# Approximate Nearest Neighbors:

# Image Recommendation System via Collaborative Filtering

# ***Please read the instructions very carefully***
This is a modified version of the previous question and requires you to use an artificial nearest neighbors library

We suggest you to use one of the following:
- [ScaNN](https://github.com/google-research/google-research/tree/master/scann)
- [FAISS](https://github.com/facebookresearch/faiss)
- [Annoy](https://github.com/spotify/annoy.git)

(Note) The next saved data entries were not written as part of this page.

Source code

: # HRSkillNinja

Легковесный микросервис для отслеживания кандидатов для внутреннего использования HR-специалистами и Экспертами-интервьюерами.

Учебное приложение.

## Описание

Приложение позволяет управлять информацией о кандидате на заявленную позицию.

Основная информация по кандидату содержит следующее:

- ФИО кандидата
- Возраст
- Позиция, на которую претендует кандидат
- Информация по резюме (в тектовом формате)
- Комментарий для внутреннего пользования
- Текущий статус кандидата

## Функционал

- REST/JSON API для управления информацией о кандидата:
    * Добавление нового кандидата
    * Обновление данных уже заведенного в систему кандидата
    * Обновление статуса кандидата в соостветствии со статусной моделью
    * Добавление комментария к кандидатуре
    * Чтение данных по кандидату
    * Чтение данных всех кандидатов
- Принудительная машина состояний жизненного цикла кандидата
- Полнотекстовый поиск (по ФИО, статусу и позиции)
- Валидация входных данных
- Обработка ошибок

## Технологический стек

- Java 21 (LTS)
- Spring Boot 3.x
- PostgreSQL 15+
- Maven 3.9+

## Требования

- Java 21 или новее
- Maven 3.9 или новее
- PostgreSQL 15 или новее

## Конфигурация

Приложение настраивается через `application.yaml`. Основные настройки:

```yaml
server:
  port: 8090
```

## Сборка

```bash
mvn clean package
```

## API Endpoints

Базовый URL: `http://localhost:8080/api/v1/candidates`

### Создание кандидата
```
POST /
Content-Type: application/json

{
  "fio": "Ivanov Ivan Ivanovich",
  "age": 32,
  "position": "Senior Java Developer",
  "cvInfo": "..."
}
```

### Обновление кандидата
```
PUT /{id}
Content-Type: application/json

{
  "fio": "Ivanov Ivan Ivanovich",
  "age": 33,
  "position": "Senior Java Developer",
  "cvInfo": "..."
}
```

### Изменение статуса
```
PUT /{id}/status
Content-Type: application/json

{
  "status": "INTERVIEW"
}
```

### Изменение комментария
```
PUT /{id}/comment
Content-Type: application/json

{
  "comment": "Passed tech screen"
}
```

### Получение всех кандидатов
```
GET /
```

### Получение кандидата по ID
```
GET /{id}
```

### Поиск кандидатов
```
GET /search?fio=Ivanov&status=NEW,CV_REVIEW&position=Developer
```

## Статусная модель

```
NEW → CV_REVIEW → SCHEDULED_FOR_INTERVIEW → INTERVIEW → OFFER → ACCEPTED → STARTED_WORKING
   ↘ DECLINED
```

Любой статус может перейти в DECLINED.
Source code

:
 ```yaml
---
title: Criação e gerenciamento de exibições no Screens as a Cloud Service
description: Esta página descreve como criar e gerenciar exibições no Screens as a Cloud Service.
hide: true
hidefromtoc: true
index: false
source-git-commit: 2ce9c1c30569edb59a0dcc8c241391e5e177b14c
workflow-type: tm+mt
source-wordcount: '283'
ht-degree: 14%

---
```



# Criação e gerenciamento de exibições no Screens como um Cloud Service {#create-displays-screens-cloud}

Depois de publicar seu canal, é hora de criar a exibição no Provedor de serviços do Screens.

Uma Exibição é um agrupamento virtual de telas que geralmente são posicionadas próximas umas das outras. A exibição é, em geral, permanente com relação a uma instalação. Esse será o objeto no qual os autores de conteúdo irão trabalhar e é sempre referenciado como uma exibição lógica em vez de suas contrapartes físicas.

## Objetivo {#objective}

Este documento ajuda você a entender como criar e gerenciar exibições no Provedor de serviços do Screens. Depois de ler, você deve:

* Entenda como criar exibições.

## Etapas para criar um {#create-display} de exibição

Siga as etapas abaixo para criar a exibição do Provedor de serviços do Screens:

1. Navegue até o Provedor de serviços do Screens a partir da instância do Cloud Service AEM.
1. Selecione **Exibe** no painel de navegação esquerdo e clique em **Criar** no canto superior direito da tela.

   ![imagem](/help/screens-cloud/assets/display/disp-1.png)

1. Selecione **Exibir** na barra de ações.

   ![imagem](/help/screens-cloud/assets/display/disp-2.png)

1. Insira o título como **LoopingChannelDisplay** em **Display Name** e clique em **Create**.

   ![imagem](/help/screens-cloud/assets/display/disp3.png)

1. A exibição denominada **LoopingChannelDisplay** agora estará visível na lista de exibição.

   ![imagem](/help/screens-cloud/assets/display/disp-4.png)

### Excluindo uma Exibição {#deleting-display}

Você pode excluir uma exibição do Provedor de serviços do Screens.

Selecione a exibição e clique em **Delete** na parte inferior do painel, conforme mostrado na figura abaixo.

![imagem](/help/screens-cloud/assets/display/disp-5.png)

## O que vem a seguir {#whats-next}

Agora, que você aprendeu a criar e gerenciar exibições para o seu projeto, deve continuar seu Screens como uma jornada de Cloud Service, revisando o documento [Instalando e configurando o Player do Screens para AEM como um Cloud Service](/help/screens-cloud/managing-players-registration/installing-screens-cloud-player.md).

1.   Assignment must be implemented in Python 3 only.
2.   You are allowed to use libraries for data preprocessing (numpy, pandas, nltk etc) and for evaluation metrics, data visualization (matplotlib etc.).
3.   You will be evaluated not just on the overall performance of the model and also on the experimentation with hyper parameters, data prepossessing techniques etc.
4.   ⚠️ The Assignment will be evaluated automatically. Please adhere to taking proper inputs from `config.csv` file. You can change your `config.csv` file to experiment with your code. But at the end, make sure that your outputs are corresponding to input values in `config.csv`
5.   Strict plagiarism checking will be done. An F will be awarded for plagiarism.

## About the Dataset
Behance is a community art website where users showcase and discover creative work. Each user is able to “appreciate” (equivalent to a “like” on Instagram or a “react” on Facebook) an image, indicating that they like the image. It is in the website’s best interests to show users pictures that they would like, to keep them engaged for longer. For this question, given a set of pictures that a user has already appreciated, you have to show them a new picture that they would like based on what similar users appreciated.


<br><br>
**The dataset has information of 1 million appreciates of 63,497 users on 178,788 items. The file Behance appreciate 1M has a triplet in each line in the form of (user id, item id, unix timestamp).**

**Task: Take the inputs from the config.csv file and output the recommendations for a particular person**
- Collaborative Filtering is a way to predict items to the user based on the the
user’s history and the history of similar users. The similarity between users can be quantified by the number of images that both the users appreciated.
- The images appreciated by a similar user would be the most suitable images to show a user. Since we can find the similarity between any two users, we would be able to find the “nearest” neighbours of any user, allowing us to use a KNN-based algorithm to recommend new images to a user.
- Since people do not like seeing pictures that they have seen already. Make sure that you do not recommend pictures that a user has appreciated already.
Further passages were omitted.